Though they are very much based in L.A., Bollinger says that they don’t necessarily feel like an L.A. band. Although, as Dezen points out, it’s tough to nail down what that even means anymore.

“There are so many different bands in L.A.,” he says. “Almost every band that we know, they’re not native Los Angelenos so they’re coming from all different places and backgrounds, bringing with them the influences from where they’ve come from. So saying you’re an L.A. band could literally mean anything.”

While the COVID pandemic and lockdown has been devastating and heartbreaking, we’ve heard from a number of musicians that they were able to knuckle down with their work.

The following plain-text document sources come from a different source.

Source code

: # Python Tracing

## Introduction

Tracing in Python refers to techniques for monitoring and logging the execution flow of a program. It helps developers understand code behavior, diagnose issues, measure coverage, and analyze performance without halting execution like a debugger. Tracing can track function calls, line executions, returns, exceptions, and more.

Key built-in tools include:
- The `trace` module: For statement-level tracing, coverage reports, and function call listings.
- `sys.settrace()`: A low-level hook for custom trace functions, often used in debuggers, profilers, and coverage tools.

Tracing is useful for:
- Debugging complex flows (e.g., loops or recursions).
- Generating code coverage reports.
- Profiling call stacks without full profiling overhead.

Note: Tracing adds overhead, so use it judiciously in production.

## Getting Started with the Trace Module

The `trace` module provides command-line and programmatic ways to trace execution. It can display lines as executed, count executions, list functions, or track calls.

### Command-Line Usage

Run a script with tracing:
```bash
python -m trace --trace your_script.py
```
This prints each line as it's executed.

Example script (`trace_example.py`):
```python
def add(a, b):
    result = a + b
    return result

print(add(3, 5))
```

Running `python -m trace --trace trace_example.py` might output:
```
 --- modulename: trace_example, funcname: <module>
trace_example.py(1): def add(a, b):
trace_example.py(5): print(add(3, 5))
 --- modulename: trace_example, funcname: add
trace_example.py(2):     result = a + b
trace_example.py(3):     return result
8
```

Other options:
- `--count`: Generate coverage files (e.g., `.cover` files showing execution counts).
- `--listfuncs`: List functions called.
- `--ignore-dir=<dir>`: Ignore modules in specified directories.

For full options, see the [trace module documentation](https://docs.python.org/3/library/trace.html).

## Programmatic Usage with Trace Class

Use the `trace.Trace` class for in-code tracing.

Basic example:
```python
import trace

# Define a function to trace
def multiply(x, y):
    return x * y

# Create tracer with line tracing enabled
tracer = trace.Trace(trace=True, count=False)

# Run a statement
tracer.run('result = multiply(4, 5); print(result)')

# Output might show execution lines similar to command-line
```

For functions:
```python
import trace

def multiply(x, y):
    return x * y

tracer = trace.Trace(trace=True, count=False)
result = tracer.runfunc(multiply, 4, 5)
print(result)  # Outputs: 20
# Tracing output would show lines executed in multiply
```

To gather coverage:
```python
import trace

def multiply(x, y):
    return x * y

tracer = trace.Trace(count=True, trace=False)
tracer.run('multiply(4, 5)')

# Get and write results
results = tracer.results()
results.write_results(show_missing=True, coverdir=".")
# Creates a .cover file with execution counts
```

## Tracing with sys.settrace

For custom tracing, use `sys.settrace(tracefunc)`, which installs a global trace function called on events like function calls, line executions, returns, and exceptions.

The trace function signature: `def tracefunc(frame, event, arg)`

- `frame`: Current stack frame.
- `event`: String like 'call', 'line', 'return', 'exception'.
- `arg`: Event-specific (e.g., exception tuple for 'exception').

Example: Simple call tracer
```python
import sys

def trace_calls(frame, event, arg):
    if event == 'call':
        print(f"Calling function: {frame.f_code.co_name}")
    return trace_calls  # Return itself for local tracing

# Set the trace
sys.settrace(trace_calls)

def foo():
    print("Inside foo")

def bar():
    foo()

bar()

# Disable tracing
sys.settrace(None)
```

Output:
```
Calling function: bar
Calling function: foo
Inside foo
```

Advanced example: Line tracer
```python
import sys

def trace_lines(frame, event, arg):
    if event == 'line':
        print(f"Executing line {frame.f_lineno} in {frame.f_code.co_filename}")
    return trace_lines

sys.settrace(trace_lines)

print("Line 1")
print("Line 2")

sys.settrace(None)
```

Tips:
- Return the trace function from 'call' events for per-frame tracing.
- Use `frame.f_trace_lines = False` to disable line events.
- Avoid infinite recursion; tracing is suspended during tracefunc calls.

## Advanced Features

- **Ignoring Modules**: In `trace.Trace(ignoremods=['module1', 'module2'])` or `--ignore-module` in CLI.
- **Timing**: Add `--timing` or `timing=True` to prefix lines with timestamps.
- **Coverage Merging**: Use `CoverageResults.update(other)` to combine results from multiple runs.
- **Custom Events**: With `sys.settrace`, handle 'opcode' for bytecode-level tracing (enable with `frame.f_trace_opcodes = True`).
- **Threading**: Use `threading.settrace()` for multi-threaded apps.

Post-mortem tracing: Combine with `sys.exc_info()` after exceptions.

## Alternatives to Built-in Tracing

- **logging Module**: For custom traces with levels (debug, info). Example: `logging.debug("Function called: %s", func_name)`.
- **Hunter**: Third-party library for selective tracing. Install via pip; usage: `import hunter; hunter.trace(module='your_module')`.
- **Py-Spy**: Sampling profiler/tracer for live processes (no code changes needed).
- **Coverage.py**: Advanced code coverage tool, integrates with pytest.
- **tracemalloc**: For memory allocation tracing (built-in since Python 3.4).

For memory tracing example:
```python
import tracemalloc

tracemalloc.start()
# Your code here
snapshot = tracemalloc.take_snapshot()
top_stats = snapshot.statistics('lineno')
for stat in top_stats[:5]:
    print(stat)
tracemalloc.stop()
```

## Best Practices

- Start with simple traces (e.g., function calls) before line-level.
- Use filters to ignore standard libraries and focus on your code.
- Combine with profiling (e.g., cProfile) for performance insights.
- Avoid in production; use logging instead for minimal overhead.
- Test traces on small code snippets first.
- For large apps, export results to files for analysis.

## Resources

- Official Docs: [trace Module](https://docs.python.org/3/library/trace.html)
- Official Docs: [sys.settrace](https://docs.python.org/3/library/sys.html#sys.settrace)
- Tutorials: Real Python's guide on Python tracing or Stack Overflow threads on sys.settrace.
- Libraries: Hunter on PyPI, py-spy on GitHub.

“It gave us time to rewrite our album,” says Bollinger. “We had our album done in 2019, and then lockdown happened and we were like, ‘Fuck. What are we going to do with this?’ We basically scrapped four or five songs, and rewrote them. We got rid of songs and wrote new ones, and that upped the ante for us. Also, we realized that we couldn’t tour and get out, so how could we connect with the music scene around us? That’s when we started doing little collabs. We did one with Tummyache and the split with Egg Drop Soup, just to bring the community closer together. I hate saying it, but the pandemic was great for our creativity at least.”

Their half of the split single with Egg Drop Soup was the gloriously sarcastic “Madonnas a Dick,” a song about double standards and sexism. The next single was the equally riotous “Get the Piss Up.”

“Americans are confounded by that title,” says Dezen. “You can’t say piss on half the radio stations. But it’s about going nuts. Americans also have a hard time doing that.”

The band’s sophomore album, Late Stage Optimism, is out September 24. The title is a play on the phrase “late stage capitalism.”

“I like to say that whenever anything goes wrong,” says Dezen. “It could be middle-class people unable to get loans to buy a new home, or the fact that the ketchup bottle is only filled 75 percent of the way. Chips in bags – it’s awful. So we were thinking about titles and trying to be positive, and at one point one of us said, ‘I’m so tired of being positive all the time.’ This is late stage optimism.”

With a tour with Skating Polly coming up in support of a superb album, the pair can be forgiven for allowing some of that optimism to rise higher. Late or not.

The Late Stage Optimism album is out September 24. Broken Baby performs at 7 p.m. on Saturday, September 25 at the Moroccan Lounge.